=== Section Start ===

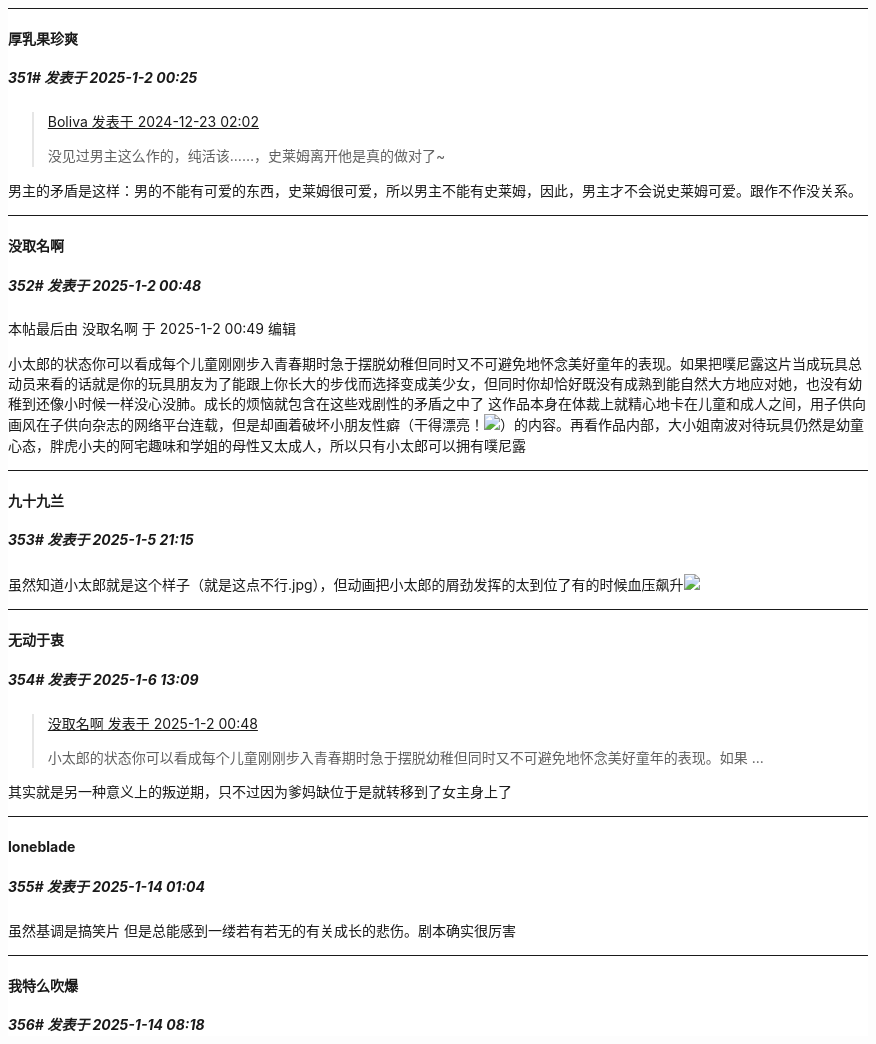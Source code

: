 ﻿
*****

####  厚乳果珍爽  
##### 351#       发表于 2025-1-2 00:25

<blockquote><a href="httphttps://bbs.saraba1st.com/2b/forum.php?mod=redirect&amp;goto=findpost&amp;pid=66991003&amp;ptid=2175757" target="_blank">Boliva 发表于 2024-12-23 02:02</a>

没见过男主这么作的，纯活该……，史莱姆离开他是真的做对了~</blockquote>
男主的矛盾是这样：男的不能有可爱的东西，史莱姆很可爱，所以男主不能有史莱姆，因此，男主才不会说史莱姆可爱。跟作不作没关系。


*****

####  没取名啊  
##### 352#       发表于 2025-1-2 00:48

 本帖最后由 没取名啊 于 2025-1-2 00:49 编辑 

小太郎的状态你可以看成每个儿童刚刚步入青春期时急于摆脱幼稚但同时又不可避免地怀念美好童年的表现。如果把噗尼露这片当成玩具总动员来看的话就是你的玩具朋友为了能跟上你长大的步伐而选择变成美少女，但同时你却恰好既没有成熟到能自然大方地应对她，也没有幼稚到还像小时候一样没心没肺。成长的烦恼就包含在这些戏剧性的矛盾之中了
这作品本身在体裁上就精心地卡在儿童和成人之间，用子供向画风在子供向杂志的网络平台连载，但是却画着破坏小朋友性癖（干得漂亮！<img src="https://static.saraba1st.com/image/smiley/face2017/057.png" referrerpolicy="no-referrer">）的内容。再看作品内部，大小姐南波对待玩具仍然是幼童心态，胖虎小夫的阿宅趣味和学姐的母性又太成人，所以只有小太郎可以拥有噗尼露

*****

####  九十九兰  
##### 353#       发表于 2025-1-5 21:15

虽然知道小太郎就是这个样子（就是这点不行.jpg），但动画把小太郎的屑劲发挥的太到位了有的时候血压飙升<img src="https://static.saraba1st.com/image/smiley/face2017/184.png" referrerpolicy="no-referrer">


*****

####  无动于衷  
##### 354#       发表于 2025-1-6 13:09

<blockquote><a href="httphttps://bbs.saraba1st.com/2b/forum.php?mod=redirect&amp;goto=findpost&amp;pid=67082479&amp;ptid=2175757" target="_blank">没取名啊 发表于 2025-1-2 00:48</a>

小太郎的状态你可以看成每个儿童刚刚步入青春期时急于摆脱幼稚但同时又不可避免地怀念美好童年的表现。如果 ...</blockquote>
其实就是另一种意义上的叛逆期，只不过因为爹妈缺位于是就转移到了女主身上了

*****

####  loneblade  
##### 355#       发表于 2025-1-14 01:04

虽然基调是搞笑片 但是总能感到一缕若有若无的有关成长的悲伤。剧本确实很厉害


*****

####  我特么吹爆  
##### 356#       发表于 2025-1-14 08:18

=== Section End ===
=== Section Start ===

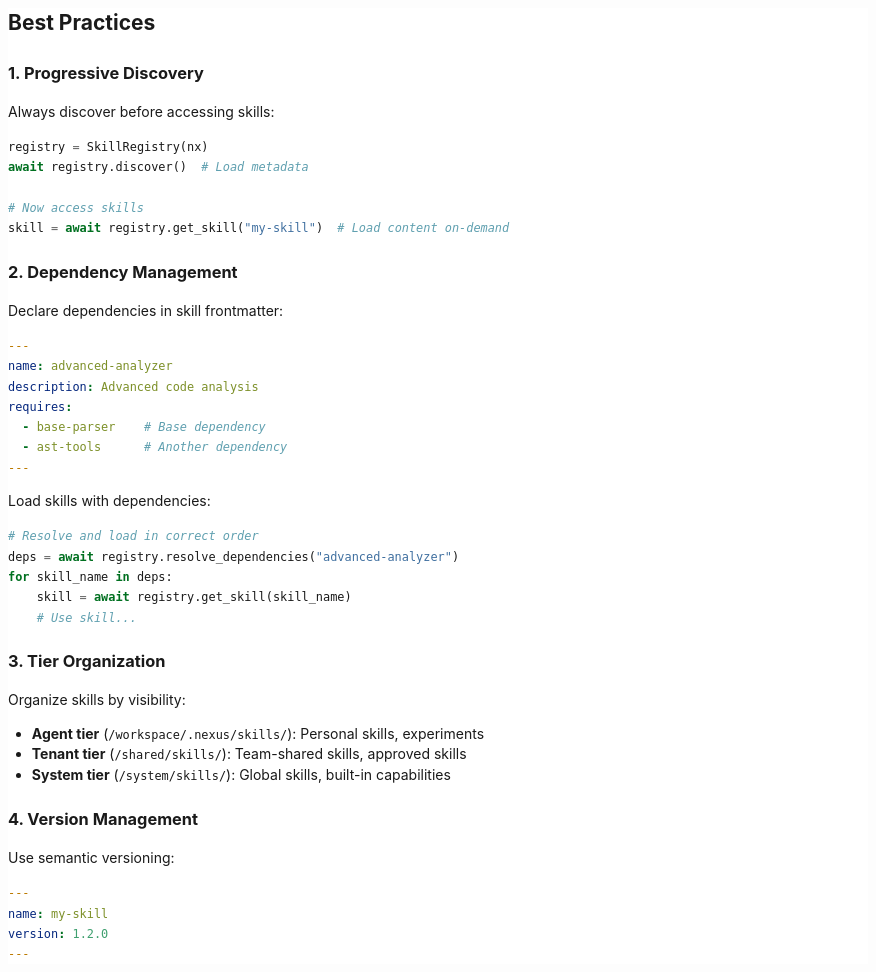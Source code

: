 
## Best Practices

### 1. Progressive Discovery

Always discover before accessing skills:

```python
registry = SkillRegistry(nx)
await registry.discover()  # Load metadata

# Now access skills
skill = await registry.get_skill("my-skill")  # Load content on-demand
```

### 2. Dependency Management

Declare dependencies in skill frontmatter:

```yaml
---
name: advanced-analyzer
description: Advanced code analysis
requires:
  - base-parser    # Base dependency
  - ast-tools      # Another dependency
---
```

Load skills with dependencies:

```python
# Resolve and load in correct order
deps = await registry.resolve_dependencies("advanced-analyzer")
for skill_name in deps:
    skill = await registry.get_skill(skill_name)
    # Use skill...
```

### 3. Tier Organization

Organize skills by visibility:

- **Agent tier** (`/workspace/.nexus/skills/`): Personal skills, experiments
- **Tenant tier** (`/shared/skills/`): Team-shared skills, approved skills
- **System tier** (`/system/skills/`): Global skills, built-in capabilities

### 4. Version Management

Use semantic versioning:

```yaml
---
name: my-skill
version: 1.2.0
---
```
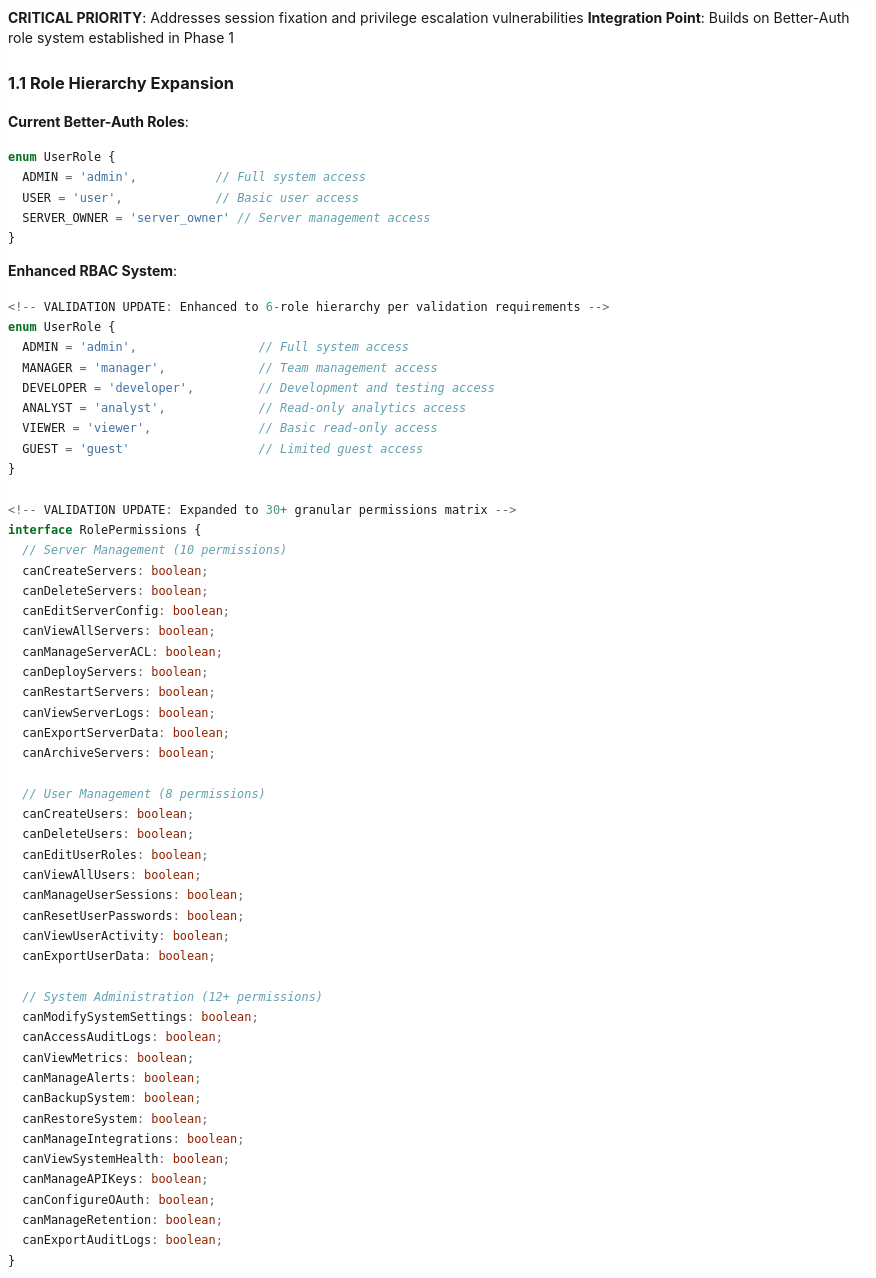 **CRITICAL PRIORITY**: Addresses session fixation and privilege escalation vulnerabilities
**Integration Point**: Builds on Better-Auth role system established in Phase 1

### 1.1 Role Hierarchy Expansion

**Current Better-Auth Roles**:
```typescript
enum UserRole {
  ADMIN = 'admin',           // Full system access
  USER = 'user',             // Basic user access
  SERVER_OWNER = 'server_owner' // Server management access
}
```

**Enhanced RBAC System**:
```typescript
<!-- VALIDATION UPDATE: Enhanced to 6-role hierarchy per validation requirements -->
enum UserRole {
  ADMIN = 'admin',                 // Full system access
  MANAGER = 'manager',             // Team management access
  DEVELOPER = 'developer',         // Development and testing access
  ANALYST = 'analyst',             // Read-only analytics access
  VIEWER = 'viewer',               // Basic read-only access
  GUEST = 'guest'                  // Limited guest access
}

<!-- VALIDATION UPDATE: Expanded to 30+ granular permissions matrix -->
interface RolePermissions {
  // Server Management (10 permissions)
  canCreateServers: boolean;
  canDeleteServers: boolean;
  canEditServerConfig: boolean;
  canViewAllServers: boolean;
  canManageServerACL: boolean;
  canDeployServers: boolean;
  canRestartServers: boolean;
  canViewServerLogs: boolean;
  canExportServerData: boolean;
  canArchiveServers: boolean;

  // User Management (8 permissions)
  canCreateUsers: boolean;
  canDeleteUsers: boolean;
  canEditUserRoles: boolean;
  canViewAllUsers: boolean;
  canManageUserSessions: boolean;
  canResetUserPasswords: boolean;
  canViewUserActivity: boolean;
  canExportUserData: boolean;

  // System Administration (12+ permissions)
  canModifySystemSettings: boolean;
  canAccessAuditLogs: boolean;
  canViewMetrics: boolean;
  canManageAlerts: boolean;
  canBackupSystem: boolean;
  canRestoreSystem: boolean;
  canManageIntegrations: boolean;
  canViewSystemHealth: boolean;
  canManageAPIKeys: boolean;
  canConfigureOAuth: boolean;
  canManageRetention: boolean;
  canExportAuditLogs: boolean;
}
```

=== Section End ===
=== Section Start ===

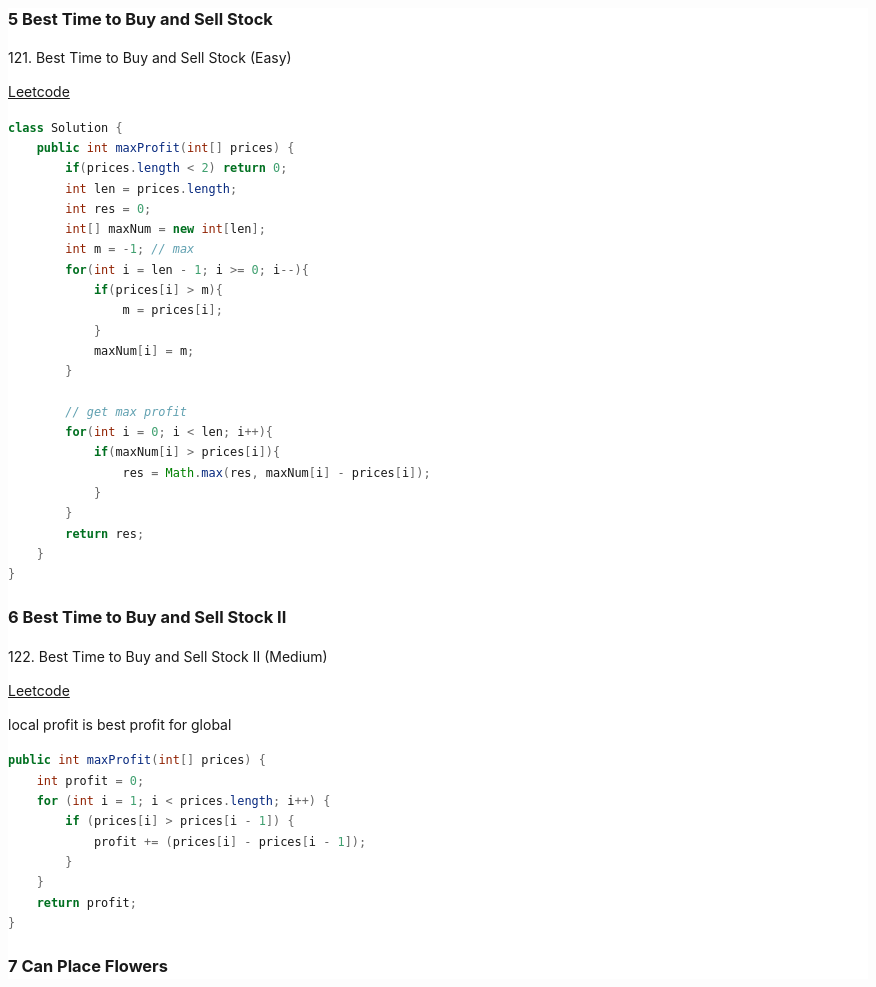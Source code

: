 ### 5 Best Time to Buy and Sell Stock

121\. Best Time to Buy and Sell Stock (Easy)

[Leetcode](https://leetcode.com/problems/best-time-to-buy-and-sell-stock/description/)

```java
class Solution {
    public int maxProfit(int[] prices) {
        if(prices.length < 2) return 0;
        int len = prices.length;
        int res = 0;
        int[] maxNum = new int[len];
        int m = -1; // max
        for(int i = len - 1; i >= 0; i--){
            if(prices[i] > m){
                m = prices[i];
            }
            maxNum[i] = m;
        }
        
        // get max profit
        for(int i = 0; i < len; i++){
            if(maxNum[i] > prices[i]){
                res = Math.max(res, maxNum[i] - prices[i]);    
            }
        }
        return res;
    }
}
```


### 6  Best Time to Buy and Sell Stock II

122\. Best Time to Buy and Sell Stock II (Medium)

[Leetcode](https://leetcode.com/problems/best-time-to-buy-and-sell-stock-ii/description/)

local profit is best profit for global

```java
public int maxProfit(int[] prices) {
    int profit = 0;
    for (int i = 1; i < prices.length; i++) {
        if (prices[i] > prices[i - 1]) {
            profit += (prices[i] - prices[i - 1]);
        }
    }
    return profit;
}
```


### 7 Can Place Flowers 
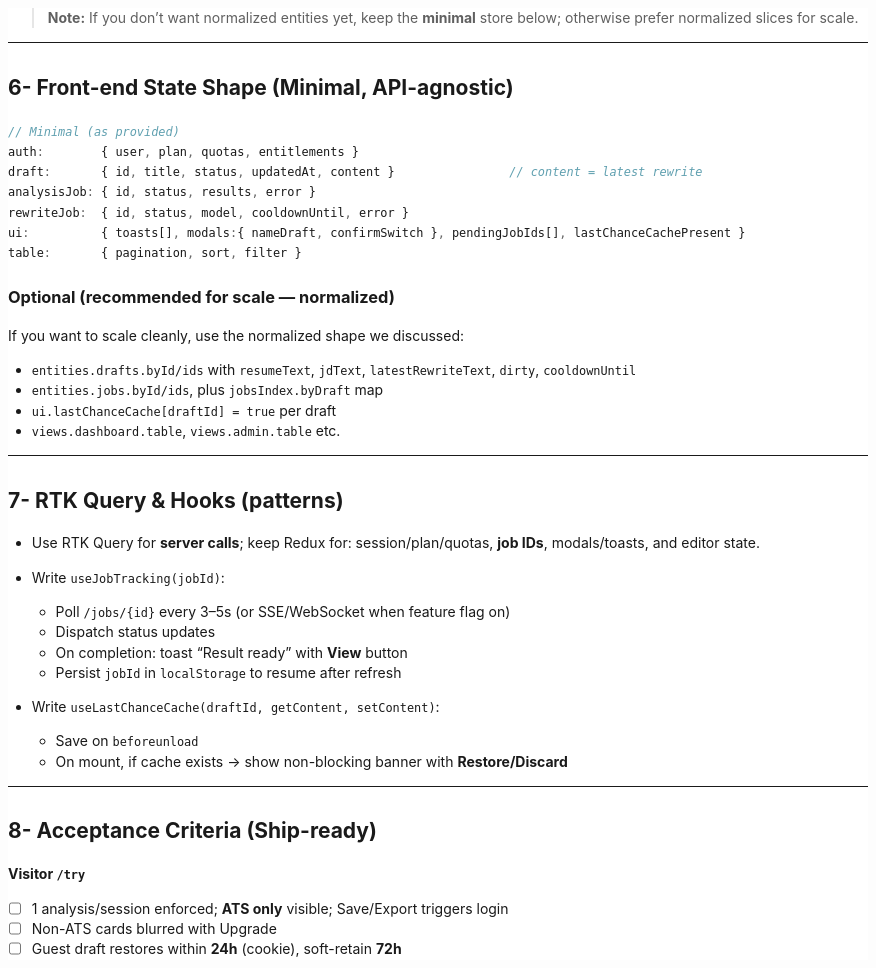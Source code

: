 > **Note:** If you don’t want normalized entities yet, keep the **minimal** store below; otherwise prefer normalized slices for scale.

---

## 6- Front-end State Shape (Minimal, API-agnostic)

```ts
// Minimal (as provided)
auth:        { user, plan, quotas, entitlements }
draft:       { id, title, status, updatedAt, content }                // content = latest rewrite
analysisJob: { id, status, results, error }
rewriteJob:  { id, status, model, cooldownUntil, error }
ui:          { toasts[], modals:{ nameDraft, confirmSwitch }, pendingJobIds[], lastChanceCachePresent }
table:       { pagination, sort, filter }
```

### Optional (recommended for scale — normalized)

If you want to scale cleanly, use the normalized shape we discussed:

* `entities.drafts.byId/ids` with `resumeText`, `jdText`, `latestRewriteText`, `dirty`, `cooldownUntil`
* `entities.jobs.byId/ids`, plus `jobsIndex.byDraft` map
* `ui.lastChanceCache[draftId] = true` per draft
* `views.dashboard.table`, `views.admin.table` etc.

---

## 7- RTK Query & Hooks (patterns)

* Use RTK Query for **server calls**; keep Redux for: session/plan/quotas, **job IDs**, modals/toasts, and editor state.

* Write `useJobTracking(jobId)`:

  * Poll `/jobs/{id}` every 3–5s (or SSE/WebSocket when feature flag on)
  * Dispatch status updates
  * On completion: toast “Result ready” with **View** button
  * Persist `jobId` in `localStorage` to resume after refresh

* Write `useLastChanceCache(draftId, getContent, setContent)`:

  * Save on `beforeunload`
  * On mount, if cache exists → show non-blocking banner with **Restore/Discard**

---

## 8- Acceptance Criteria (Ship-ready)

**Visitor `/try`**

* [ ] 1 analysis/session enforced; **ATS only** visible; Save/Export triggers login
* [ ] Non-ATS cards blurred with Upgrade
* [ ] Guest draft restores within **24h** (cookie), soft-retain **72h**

=== Section End ===

Look through the lines above for "plan". Say how many have it, and give no other words.

2